DAVID GREENE, HOST:
Just a month ago, the president of Democratic Republic of Congo made a triumphant prediction - the Ebola outbreak in Congo would be over by the end of this year. Then unidentified gunmen launched a series of attacks on health workers. And now new infections are up to as high as 24 a week. NPR's Nurith Aizenman reports.
NURITH AIZENMAN, BYLINE: Dr. Marie Roseline Belizaire has been on the frontlines of this outbreak for the World Health Organization as a field coordinator leading some of the ground teams that identify new cases, vaccinate their contacts. Belizaire has found herself in a lot of dangerous situations, but she says none were as scary as the attacks that began on November 28.
MARIE ROSELINE BELIZAIRE: It was about midnight. We heard some gunshots.
AIZENMAN: Armed men were storming her team's offices near the town of Mangina. As police were fighting them off, Belizaire got a phone call from a colleague at an outpost two hours away. He told her, we're also under attack. And the gunmen have broken into our dormitories.
BELIZAIRE: I was telling them, please keep calm. Stay where you were. Stay under the bed.
AIZENMAN: Then he tells Belizaire one of the Ebola responders, a Congolese woman - she's been shot. While Belizaire is on the phone with him, this woman dies in his arms. He starts sobbing.
BELIZAIRE: It was, I mean, terrible because I cannot do anything for them.
AIZENMAN: By morning, a policeman and two more Congolese Ebola responders had been killed. All Ebola responders for that area have been evacuated, many to the city of Beni. That's two hours drive from the closest place where Ebola is spreading. To reach the furthest hotspot, they are ferrying staff in by helicopter for a few hours at a time. So they're still reaching the hotspots.

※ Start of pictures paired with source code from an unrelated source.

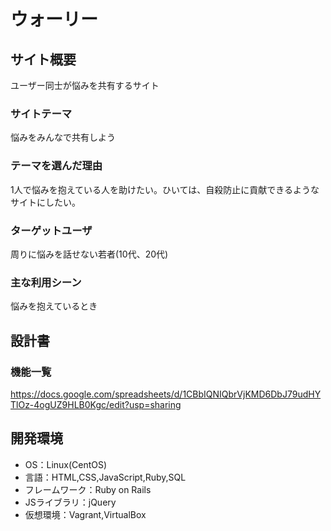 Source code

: # ウォーリー

## サイト概要
ユーザー同士が悩みを共有するサイト

### サイトテーマ
悩みをみんなで共有しよう

### テーマを選んだ理由
1人で悩みを抱えている人を助けたい。ひいては、自殺防止に貢献できるようなサイトにしたい。

### ターゲットユーザ
周りに悩みを話せない若者(10代、20代)

### 主な利用シーン
悩みを抱えているとき

## 設計書


### 機能一覧
https://docs.google.com/spreadsheets/d/1CBbIQNIQbrVjKMD6DbJ79udHYTlOz-4ogUZ9HLB0Kgc/edit?usp=sharing

## 開発環境
- OS：Linux(CentOS)
- 言語：HTML,CSS,JavaScript,Ruby,SQL
- フレームワーク：Ruby on Rails
- JSライブラリ：jQuery
- 仮想環境：Vagrant,VirtualBox

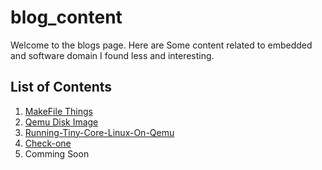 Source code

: # blog_content
<!--- It is the repository of the content for the blogs I write. ! ---> 



Welcome to the blogs page. Here are Some content related to embedded and software domain I found less and interesting.

## List of Contents

1. [MakeFile Things](./BlogsForEmb/Makefile.md)
2. [Qemu Disk Image](./BlogsForEmb/QEMU-Disk-Image.md)
3. [Running-Tiny-Core-Linux-On-Qemu](./BlogsForEmb/Running-Tiny-Core-Linux-On-Qemu.md)
4. [Check-one](./BlogsForEmb/Check-one.md)
5. Comming Soon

BELIZAIRE: But not every day.
AIZENMAN: And it's been like this for more than three weeks. Belizaire says this is unprecedented.

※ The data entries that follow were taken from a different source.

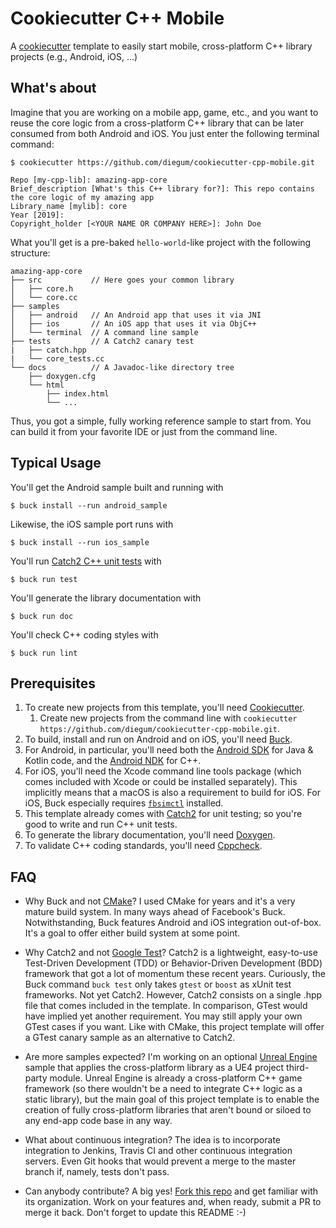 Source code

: 
# Cookiecutter C++ Mobile

A [cookiecutter](https://github.com/audreyr/cookiecutter) template to easily start mobile, cross-platform C++ library projects (e.g., Android, iOS, ...)

## What's about

Imagine that you are working on a mobile app, game, etc., and you want to reuse the core logic from a cross-platform C++ library that can be later consumed from both Android and iOS.
You just enter the following terminal command:

    $ cookiecutter https://github.com/diegum/cookiecutter-cpp-mobile.git

    Repo [my-cpp-lib]: amazing-app-core
    Brief_description [What's this C++ library for?]: This repo contains the core logic of my amazing app
    Library_name [mylib]: core
    Year [2019]:
    Copyright_holder [<YOUR NAME OR COMPANY HERE>]: John Doe

What you'll get is a pre-baked `hello-world`-like project with the following structure:

    amazing-app-core
    ├── src           // Here goes your common library
    │   ├── core.h
    │   └── core.cc
    ├── samples
    │   ├── android   // An Android app that uses it via JNI
    │   ├── ios       // An iOS app that uses it via ObjC++
    │   └── terminal  // A command line sample
    ├── tests         // A Catch2 canary test
    |   ├── catch.hpp
    |   └── core_tests.cc
    └── docs          // A Javadoc-like directory tree
        ├── doxygen.cfg
        └── html
            ├── index.html
            └── ...

Thus, you got a simple, fully working reference sample to start from.
You can build it from your favorite IDE or just from the command line.

## Typical Usage

You'll get the Android sample built and running with

    $ buck install --run android_sample

Likewise, the iOS sample port runs with

    $ buck install --run ios_sample

You'll run [Catch2 C++ unit tests](http://catch-lib.net/) with

    $ buck run test

You'll generate the library documentation with

    $ buck run doc

You'll check C++ coding styles with

    $ buck run lint

## Prerequisites

1. To create new projects from this template, you'll need [Cookiecutter](https://github.com/audreyr/cookiecutter).
    1. Create new projects from the command line with `cookiecutter https://github.com/diegum/cookiecutter-cpp-mobile.git`.
2. To build, install and run on Android and on iOS, you'll need [Buck](https://buckbuild.com).
3. For Android, in particular, you'll need both the [Android SDK](https://developer.android.com/studio/) for Java & Kotlin code, and the [Android NDK](https://developer.android.com/ndk/) for C++.
4. For iOS, you'll need the Xcode command line tools package (which comes included with Xcode or could be installed separately). This implicitly means that a macOS is also a requirement to build for iOS. For iOS, Buck especially requires [`fbsimctl`](https://github.com/facebook/FBSimulatorControl/tree/master/fbsimctl) installed.
5. This template already comes with [Catch2](http://catch-lib.net/) for unit testing; so you're good to write and run C++ unit tests.
6. To generate the library documentation, you'll need [Doxygen](http://www.doxygen.nl).
7. To validate C++ coding standards, you'll need [Cppcheck](http://cppcheck.sourceforge.net).

## FAQ

- Why Buck and not [CMake](http://www.cmake.org/)?
I used CMake for years and it's a very mature build system. In many ways ahead of Facebook's Buck. Notwithstanding, Buck features Android and iOS integration out-of-box.
It's a goal to offer either build system at some point.

- Why Catch2 and not [Google Test](https://github.com/abseil/googletest)?
Catch2 is a lightweight, easy-to-use Test-Driven Development (TDD) or Behavior-Driven Development (BDD) framework that got a lot of momentum these recent years. Curiously, the Buck command `buck test` only takes `gtest` or `boost` as xUnit test frameworks. Not yet Catch2.
However, Catch2 consists on a single .hpp file that comes included in the template. In comparison, GTest would have implied yet another requirement. You may still apply your own GTest cases if you want. Like with CMake, this project template will offer a GTest canary sample as an alternative to Catch2.

- Are more samples expected?
I'm working on an optional [Unreal Engine](https://www.unrealengine.com) sample that applies the cross-platform library as a UE4 project third-party module. Unreal Engine is already a cross-platform C++ game framework (so there wouldn't be a need to integrate C++ logic as a static library), but the main goal of this project template is to enable the creation of fully cross-platform libraries that aren't bound or siloed to any end-app code base in any way.

- What about continuous integration?
The idea is to incorporate integration to Jenkins, Travis CI and other continuous integration servers. Even Git hooks that would prevent a merge to the master branch if, namely, tests don't pass.

- Can anybody contribute?
A big yes! [Fork this repo](https://help.github.com/articles/fork-a-repo/) and get familiar with its organization. Work on your features and, when ready, submit a PR to merge it back. Don't forget to update this README :-)
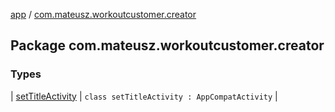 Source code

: [app](../index.md) / [com.mateusz.workoutcustomer.creator](./index.md)

## Package com.mateusz.workoutcustomer.creator

### Types

| [setTitleActivity](set-title-activity/index.md) | `class setTitleActivity : AppCompatActivity` |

BELIZAIRE: It has never been as difficult because before, even though we have suffered some attacks - but we didn't leave. We didn't evacuated our team.
AIZENMAN: She says the United Nations and its member states should be doing more to protect health workers.
BELIZAIRE: They have totally failed.
AIZENMAN: The U.N. has a peacekeeping force in the area. And last May, after an earlier spate of attacks on health workers, the U.N. appointed an emergency Ebola response coordinator to oversee all aspects of the response, including security. His name is David Gressly. He says he's now working with Congo's government to uncover who's behind the November attacks. Gressly says it's very possible the gunmen were hired or somehow in collaboration with individuals who are trying to undermine the Ebola response for economic gain. There's a lot of money to be made off of this response.
DAVID GRESSLY: I think it's more important to look at all of this as set of criminal conspiracies rather than armed conflict.
AIZENMAN: In the meantime, Gressly says it's clear Congo and the U.N. need to step up security measures. Steve Morrison directs the global health policy arm of the Washington, D.C., think tank Center for Strategic and International Studies.
STEVE MORRISON: We haven't had the kind of high-level attention that's required.
AIZENMAN: Morrison says the larger reason this outbreak is still percolating is the continued insecurity and chaos in Congo. And so it's really up to the U.N.'s member states to come up with an aggressive plan for restoring peace because this effort to stop Ebola...
MORRISON: We are really at the edge of collapse here.
AIZENMAN: And if that happens, he says, it will be a public health catastrophe. Nurith Aizenman, NPR News.